6 Best Practice Tips to Ensure Successful Project Management

Have you ever thought about this?  Is a project a project is a project is a project?  Meaning…underneath…are all projects basically the same? Yes, in detail, every project is different…though some are very similar.  But from a project management perspective, setting up a repeatable set of processes can help you become more organized, more efficient and help you scale your business.

With the goal of creating the best chance of project success, below are some suggestions of best practices that should be applied to every project.

Know your Customer 
Before starting any new project, every project manager should know everything they can about their customer.  Yes, they will undoubtedly learn more and more throughout the engagement.  But just like you might prepare for a job interview by investigating the organization you are interviewing with, prepare for the project by knowing your client, their business, where they’ve been and where they’re going, and know as much as you can about the management team of the organization.  Going into the project engagement with key information and history on the client organization will help you understand their needs early on, will help you document key customer info – probably for inclusion in your customer relationship management (CRM) system, and will give you instant credibility with the new project client.  Trust me, they will be impressed that you’ve done your homework.
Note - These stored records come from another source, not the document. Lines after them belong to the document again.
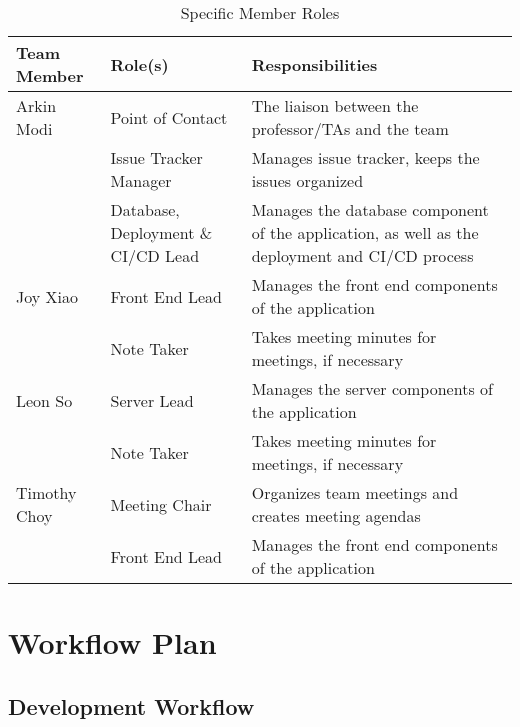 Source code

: \documentclass{article}
\begin{document}
\begin{table}[H]
	\centering
	\caption{Specific Member Roles}
	\vspace{5pt}
	\begin{tabular}{|p{}|p{}|p{}|}
		\hline
		\textbf{Team Member} & \textbf{Role(s)} & \textbf{Responsibilities} \\ 
		\hline
		Arkin Modi & Point of Contact & The liaison between the professor/TAs 
		and the team \\
		\cline{2-3}
		& Issue Tracker Manager & Manages issue tracker, keeps the issues 
		organized\\
		\cline{2-3}
		& Database, Deployment \& CI/CD Lead & Manages the database component of the application, as 
		well as the deployment and CI/CD process \\
		\hline
		Joy Xiao & Front End Lead & Manages the front end components of the application \\
		\cline{2-3}
		& Note Taker & Takes meeting minutes for meetings, if necessary \\
		\hline
		Leon So & Server Lead & Manages the server components of the application \\
		\cline{2-3}
		& Note Taker & Takes meeting minutes for meetings, if necessary \\
		\hline
		Timothy Choy & Meeting Chair & Organizes team meetings and creates meeting agendas \\
		\cline{2-3}
		& Front End Lead & Manages the front end components of the application \\
		\hline
	\end{tabular}
\end{table}

\section{Workflow Plan}


\subsection{Development Workflow}
\end{document}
Compile Early Project Information
Get what you can from whoever initiated the project or closed the deal or whatever.  An account manager, the project sponsor (or both), your manager, the owner of the company...  whoever might have meaningful information, requirements, estimates, mockups, etc.  You need that critical information to start the real planning on the project and putting together a useful project schedule.  If you find that this material is scattered in different places, you may want to locate in a centralized place (like your CRM).

If it's a big project, acquire the team you need, or at least know the needed skill sets required for the project to be a success.  If you need to outsource these skill sets make sure you give yourself enough time to find them and engage them.  Now, if the project is small…like maybe a data transition and you have the knowledge and capability to do it all yourself, this may be a one-person team.  Otherwise, you’ll need to gather resources based on the skill sets you need or document those skill sets well and hand them off to whoever is the project resource gatekeeper.

Plan and Conduct the Kickoff Session
Sometimes this has to happen before you’ve assembled a team and sometimes after and sometimes it may just be you and the project sponsor.  However, this meeting is critical to set proper expectations, finalize milestones, understand assumptions and plan for more planning and plan for the when and how the work will happen on the project.  This session – no matter how big or how small the gathering and the project – is all about setting proper expectations and milestones for the engagement.

Weekly Meetings
Conduct weekly meetings and disseminate project status.  It doesn't matter how formal you make your status meeting – it can be a one-on-one call with the project sponsor that last for five minutes if that’s all it takes, but it must happen every week like clockwork.  If communication falters, that’s when the project can start to come unglued and project customer satisfaction can begin to decline.  Don’t skip the regular meetings and status reporting, even if there isn’t much to report.  Of course, on larger projects this status meeting and reporting process will be more formal, but it still needs to happen…every week.

Over Communicate. 
Effective and efficient communication is job one for the project manager no matter how big or small or detailed the project is.  It’s not just about the status meetings and status reporting either – it’s about all project details, task management issue management, risk management and anything relevant to the project that needs to be efficiently disseminated to the project team members…and customer…in a timely fashion.  And that must start with the project manager.

In general, the basic steps and practices that need to be included in order to achieve success are generally the same from project to project.  You may scale based on the size of the project, but every step mentioned above should happen on every engagement.  How about you?  Do you agree?  Are there any steps that might be missing?